# WHAT TO PRODUCE
Look through the data below and work out how many lines contain the string "left". Give the number alone.
LISTED ENTRIES below:
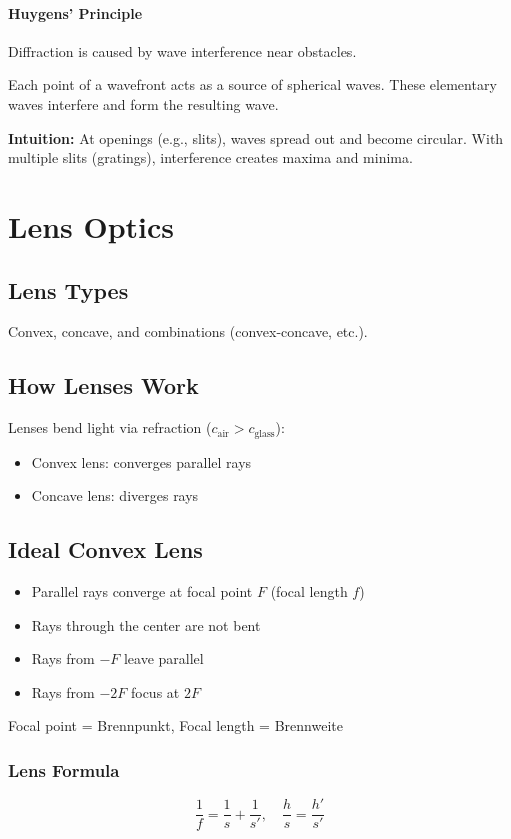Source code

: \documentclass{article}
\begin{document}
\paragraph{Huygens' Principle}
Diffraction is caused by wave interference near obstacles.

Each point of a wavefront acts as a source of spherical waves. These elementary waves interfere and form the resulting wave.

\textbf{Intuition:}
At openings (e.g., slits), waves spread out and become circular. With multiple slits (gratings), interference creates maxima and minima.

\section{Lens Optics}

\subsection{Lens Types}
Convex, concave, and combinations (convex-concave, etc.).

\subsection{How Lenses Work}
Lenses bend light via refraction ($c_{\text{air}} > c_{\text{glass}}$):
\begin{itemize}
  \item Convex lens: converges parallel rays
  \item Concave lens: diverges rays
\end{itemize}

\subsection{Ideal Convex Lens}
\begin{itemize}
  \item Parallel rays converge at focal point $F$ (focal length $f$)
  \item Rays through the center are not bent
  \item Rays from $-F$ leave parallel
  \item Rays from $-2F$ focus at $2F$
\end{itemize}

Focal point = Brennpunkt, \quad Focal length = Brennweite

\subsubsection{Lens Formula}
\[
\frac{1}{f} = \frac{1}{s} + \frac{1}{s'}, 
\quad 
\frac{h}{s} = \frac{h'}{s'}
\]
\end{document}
End of LISTED ENTRIES.
LISTED ENTRIES below:
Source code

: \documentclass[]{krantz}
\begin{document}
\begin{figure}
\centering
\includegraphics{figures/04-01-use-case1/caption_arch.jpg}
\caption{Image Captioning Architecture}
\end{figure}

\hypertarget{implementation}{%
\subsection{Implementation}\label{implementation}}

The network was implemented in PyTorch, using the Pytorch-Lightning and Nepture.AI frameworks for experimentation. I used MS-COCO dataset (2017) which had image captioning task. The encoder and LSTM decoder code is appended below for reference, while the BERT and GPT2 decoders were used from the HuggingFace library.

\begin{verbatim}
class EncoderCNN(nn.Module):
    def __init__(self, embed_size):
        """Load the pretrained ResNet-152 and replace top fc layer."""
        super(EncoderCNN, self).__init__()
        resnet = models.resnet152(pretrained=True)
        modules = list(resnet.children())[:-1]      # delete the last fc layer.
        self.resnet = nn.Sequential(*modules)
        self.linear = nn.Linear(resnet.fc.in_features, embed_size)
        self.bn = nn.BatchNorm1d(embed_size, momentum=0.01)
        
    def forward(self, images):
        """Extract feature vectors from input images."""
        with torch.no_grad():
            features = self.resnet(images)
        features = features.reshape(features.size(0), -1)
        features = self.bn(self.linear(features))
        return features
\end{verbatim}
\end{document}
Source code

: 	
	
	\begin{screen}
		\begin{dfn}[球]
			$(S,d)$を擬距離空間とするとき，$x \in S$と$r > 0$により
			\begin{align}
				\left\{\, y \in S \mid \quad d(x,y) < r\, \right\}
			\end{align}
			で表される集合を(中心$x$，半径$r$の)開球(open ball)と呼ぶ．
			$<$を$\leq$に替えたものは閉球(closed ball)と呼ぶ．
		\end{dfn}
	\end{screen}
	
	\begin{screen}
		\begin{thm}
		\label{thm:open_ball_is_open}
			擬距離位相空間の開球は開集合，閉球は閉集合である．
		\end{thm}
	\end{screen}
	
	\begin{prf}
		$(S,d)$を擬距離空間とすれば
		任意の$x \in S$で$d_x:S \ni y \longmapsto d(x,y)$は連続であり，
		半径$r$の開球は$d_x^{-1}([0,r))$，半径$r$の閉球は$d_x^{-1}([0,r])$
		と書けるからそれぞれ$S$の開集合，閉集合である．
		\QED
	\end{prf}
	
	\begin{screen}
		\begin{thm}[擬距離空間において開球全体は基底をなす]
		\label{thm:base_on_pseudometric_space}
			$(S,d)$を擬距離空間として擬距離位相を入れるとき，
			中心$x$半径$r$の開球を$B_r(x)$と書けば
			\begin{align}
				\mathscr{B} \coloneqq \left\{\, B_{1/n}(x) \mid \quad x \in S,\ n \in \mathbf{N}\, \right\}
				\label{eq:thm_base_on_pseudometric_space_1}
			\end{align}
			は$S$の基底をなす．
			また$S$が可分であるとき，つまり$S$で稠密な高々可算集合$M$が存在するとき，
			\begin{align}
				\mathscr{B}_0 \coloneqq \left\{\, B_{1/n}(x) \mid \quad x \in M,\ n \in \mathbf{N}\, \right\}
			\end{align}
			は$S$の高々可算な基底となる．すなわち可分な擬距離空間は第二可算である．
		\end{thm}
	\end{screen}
End of LISTED ENTRIES.
# EXPECTED ANSWER
3